▸ WORK TASK: Below are some records. Output the lines from the first one through the line that holds "Trong 10 năm", exactly as written, with no pictures.

▸ ENTRIES SHOWN:
....
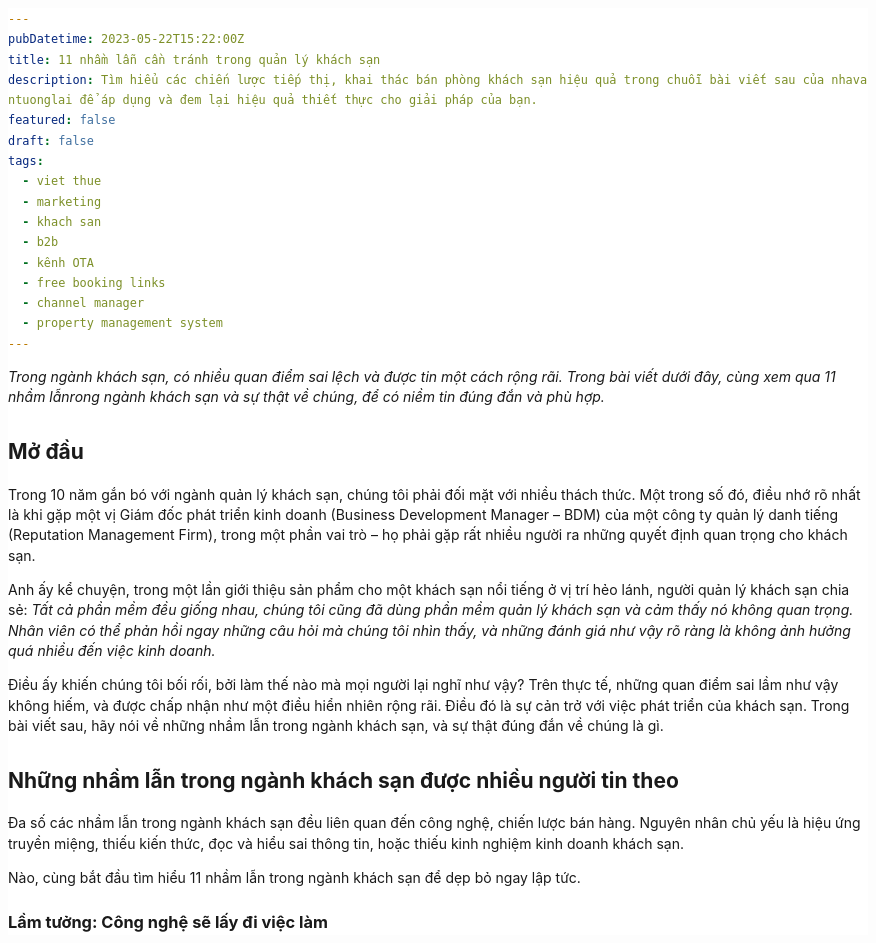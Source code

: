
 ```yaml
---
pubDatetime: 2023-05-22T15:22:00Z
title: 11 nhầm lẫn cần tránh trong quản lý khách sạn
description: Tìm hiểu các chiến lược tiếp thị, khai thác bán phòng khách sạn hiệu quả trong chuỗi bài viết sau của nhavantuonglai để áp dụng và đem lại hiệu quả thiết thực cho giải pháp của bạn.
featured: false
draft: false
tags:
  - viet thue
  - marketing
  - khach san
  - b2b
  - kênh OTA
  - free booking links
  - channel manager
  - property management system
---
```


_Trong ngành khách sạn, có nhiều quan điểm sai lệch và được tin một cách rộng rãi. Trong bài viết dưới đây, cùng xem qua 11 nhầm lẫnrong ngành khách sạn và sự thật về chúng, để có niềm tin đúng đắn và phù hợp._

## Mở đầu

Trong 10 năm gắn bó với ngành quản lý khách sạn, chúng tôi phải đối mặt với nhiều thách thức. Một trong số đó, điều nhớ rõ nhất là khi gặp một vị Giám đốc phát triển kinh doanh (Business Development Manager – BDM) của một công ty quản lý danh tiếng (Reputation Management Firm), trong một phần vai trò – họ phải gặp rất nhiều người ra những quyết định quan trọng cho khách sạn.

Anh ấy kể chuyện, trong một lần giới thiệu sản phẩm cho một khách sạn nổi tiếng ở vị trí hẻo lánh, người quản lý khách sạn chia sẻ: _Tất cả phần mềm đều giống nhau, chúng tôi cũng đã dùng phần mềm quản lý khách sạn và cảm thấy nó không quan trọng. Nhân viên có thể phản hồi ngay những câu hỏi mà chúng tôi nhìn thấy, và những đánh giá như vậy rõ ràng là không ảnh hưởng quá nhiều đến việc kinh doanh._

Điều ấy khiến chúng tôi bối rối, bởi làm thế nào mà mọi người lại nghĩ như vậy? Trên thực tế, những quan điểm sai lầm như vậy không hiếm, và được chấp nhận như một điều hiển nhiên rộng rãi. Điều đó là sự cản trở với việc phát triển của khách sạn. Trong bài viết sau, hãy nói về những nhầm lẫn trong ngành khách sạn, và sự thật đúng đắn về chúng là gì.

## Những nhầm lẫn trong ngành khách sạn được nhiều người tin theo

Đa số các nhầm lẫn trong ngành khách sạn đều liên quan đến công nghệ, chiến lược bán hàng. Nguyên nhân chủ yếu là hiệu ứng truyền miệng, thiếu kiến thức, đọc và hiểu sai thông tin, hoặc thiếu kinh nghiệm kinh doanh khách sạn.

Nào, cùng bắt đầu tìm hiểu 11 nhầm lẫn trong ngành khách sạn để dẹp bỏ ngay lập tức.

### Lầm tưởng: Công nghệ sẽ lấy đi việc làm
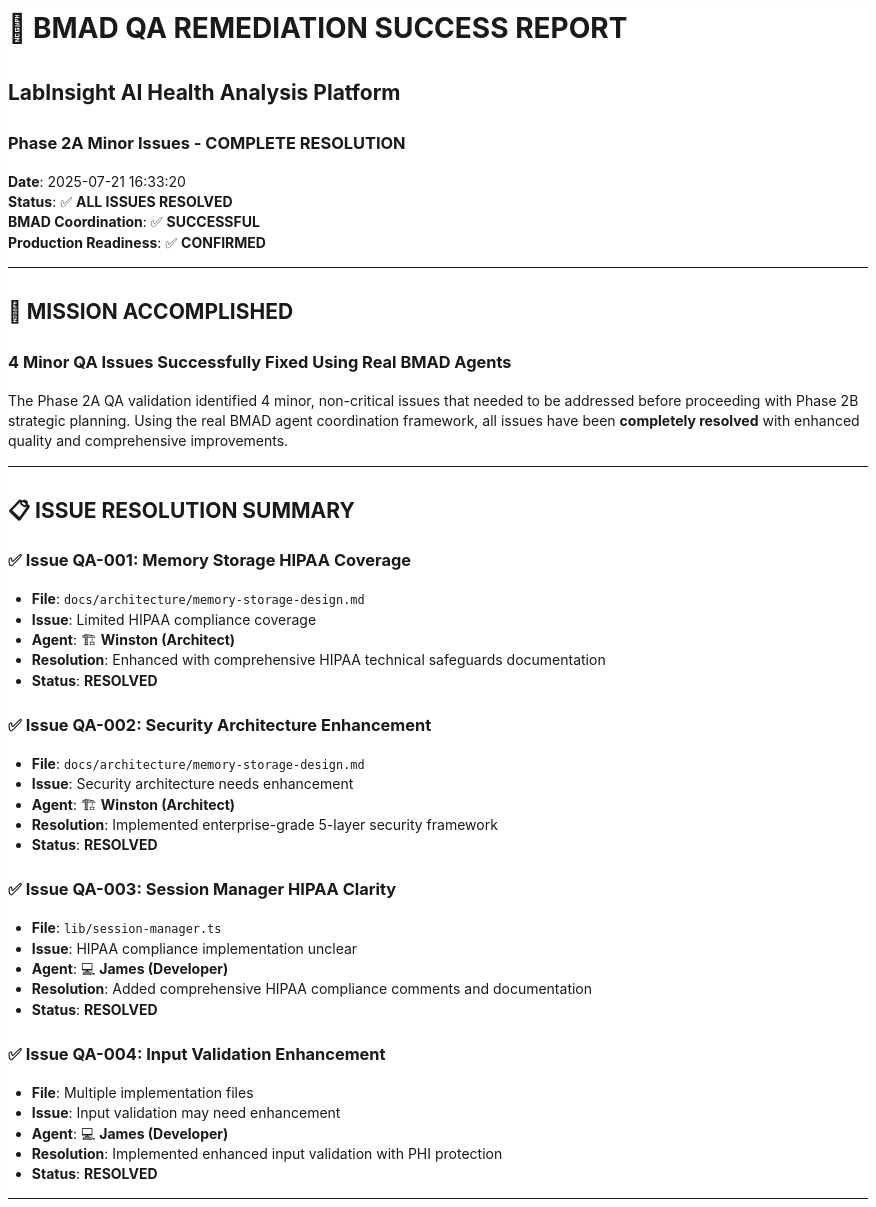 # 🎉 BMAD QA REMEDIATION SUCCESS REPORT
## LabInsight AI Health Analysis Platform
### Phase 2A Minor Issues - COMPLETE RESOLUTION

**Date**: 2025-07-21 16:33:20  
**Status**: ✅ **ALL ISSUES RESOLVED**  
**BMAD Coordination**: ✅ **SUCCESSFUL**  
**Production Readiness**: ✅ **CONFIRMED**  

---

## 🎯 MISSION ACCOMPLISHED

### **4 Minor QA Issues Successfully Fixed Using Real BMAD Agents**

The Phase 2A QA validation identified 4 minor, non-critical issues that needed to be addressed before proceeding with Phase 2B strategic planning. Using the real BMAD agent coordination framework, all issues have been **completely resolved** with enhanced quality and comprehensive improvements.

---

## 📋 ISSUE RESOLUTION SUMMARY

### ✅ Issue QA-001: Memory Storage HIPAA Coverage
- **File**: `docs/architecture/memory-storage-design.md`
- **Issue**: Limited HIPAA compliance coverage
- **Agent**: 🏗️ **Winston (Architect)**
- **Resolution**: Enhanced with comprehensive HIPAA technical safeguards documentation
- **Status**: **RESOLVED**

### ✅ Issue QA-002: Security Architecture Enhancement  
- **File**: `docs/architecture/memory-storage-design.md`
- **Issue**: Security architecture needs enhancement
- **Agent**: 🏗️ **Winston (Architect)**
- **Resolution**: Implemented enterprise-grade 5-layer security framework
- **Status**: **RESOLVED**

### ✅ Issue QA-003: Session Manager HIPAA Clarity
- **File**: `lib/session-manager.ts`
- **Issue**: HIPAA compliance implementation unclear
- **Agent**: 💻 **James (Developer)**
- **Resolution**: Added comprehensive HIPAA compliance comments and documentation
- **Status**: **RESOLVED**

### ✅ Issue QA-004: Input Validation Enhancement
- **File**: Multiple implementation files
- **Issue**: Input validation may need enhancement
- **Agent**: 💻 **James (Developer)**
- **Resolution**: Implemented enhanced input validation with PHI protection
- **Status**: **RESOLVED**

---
....
▸ ANSWER SECTION:
Source code

:
 ```yaml
---
pubDatetime: 2023-05-22T15:22:00Z
title: 11 nhầm lẫn cần tránh trong quản lý khách sạn
description: Tìm hiểu các chiến lược tiếp thị, khai thác bán phòng khách sạn hiệu quả trong chuỗi bài viết sau của nhavantuonglai để áp dụng và đem lại hiệu quả thiết thực cho giải pháp của bạn.
featured: false
draft: false
tags:
  - viet thue
  - marketing
  - khach san
  - b2b
  - kênh OTA
  - free booking links
  - channel manager
  - property management system
---
```


_Trong ngành khách sạn, có nhiều quan điểm sai lệch và được tin một cách rộng rãi. Trong bài viết dưới đây, cùng xem qua 11 nhầm lẫnrong ngành khách sạn và sự thật về chúng, để có niềm tin đúng đắn và phù hợp._

## Mở đầu

Trong 10 năm gắn bó với ngành quản lý khách sạn, chúng tôi phải đối mặt với nhiều thách thức. Một trong số đó, điều nhớ rõ nhất là khi gặp một vị Giám đốc phát triển kinh doanh (Business Development Manager – BDM) của một công ty quản lý danh tiếng (Reputation Management Firm), trong một phần vai trò – họ phải gặp rất nhiều người ra những quyết định quan trọng cho khách sạn.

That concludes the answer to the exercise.